The locale property can be used to restrict international synthesizers which have support for many languages. See the MBROLA project for some international examples.

The running synthesizer property is used to limit the synthesizers returned to only those that are already loaded into memory. Because some synthesizers can take a long time to load into memory this feature may be helpful in limiting runtime delays.

Class: javax.speech.synthesis.Synthesiser

This class is used for converting text into speech using the selected voice. Synthesizers must be allocated before they can be used and this may take some time if high quality voices are supported which make use of large data files. It is recommended that the  allocate  method is called upon startup from a background thread. Call  deallocate  only when the application is about to exit. Once you have an allocated synthesizer it can be kept for the life of the application. Please note, in the chart below, the allocating and deallocating states that the synthesizer will be in while completing the allocate and deallocate operations, respectively.

java speech api

Class: javax.speech.synthesis.Voice

This simple bean holds the properties of the voice. The name, age and gender can be set along with a Boolean to indicate that only voices already loaded into memory should be used. The  setVoice  method uses these properties to select a voice matching the required properties. After a voice is selected the  getVoice  method can be called to get the properties of the voice currently being used.
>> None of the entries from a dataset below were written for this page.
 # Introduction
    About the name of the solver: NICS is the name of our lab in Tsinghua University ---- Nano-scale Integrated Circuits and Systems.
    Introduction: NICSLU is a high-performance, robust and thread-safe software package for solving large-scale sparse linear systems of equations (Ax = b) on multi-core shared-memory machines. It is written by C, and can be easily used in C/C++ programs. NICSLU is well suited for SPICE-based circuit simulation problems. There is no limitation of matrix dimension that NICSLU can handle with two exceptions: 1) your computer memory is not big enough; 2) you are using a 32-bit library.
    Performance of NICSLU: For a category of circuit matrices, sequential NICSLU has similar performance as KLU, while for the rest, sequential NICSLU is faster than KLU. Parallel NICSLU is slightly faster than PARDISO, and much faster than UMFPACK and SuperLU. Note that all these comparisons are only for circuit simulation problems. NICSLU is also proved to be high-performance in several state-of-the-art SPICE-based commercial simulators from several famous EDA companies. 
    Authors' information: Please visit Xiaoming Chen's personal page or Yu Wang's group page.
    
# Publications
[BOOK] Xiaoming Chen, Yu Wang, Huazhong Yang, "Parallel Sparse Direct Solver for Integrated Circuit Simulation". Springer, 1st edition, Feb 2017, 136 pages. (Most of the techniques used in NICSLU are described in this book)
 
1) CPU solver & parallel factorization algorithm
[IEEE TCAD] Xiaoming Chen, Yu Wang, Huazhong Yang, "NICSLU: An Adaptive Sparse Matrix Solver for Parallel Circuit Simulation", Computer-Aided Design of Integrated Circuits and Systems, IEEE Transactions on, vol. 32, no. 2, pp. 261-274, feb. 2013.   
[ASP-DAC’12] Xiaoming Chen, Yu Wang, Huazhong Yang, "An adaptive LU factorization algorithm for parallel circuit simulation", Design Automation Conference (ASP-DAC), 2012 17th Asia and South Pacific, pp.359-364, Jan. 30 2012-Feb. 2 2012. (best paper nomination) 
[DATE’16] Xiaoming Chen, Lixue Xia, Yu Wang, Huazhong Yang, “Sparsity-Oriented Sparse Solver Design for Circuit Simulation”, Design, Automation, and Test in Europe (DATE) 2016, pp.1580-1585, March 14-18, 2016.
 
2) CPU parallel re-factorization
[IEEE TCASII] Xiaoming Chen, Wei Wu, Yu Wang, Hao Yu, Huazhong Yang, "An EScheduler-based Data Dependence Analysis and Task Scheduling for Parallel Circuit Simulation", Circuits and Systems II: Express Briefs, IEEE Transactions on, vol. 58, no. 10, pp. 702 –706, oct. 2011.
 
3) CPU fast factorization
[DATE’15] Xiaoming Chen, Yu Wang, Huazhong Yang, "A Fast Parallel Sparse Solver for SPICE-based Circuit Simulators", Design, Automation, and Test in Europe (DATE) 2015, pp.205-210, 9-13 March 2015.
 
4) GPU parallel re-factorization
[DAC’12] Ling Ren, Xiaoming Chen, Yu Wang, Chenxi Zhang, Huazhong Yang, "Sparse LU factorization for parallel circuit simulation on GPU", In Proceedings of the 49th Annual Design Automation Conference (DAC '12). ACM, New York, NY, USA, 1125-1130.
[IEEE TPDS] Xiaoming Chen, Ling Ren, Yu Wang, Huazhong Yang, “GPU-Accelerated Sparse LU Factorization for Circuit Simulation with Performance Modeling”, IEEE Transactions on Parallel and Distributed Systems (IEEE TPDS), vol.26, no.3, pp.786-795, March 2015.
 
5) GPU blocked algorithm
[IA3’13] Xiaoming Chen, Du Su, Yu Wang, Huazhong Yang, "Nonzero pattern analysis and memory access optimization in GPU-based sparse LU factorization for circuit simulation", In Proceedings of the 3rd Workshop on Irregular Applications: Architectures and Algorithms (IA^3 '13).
Note that the age and gender parameters are integers and do not use a typesafe enumeration. If an invalid value is used a  PropertyVetoException  will be thrown. The valid constants for these fields are found on the Voice class and they are.

Interface: javax.speech.synthesis.Speakable

This interface should be implemented by any object that will produce marked up text that is to be spoken. The  specification for JSML  can be found on line and is very similar to  W3Cs Speech Synthesis Markup Language Specification (SSML)  which will be used instead of JSML for the 2.0 release.

Interface: javax.speech.synthesis.SpeakableListener

This interface should be implemented by any object wishing to listen to speech events. Notifications for events such as starting, stopping, pausing, resuming and others can be used to keep the application in sync with what the speech engine is doing.

Hello World

To try the demo you will need to set up the following:

Download  freetts-1.2.1-bin.zip  from  http://sourceforge.net/projects/freetts/   FreeTTS only supports a subset of 1.0 but it works well and has an easy-to-understand voice. Our JSML inflections will be ignored but the markup will be parsed correctly.

Unzip the freetts-1.2.1-bin.zip file to a local folder. The D:\apps\ folder will be used for this example

Go to  D:\apps\freetts-1.2.1\lib  and run jsapi.exe This will create the jsapi.jar from Sun Microsystems. This is done because it uses a different license than FreeTTS's BSD license.

Add this new jar and all the other jars found in the  D:\apps\freetts-1.2.1\lib  folder to your path. This will give us the engine, the JSAPI interfaces and three voices to use in our demo.

Copy the  D:\apps\freetts-1.2.1\speech.properties  file to your  %user.home%  or  %java.home%/lib  folders. This file is used by JSAPI to determine which speech engine will be used.

Compile the three demo files below and run BriefVoiceDemo from the command line.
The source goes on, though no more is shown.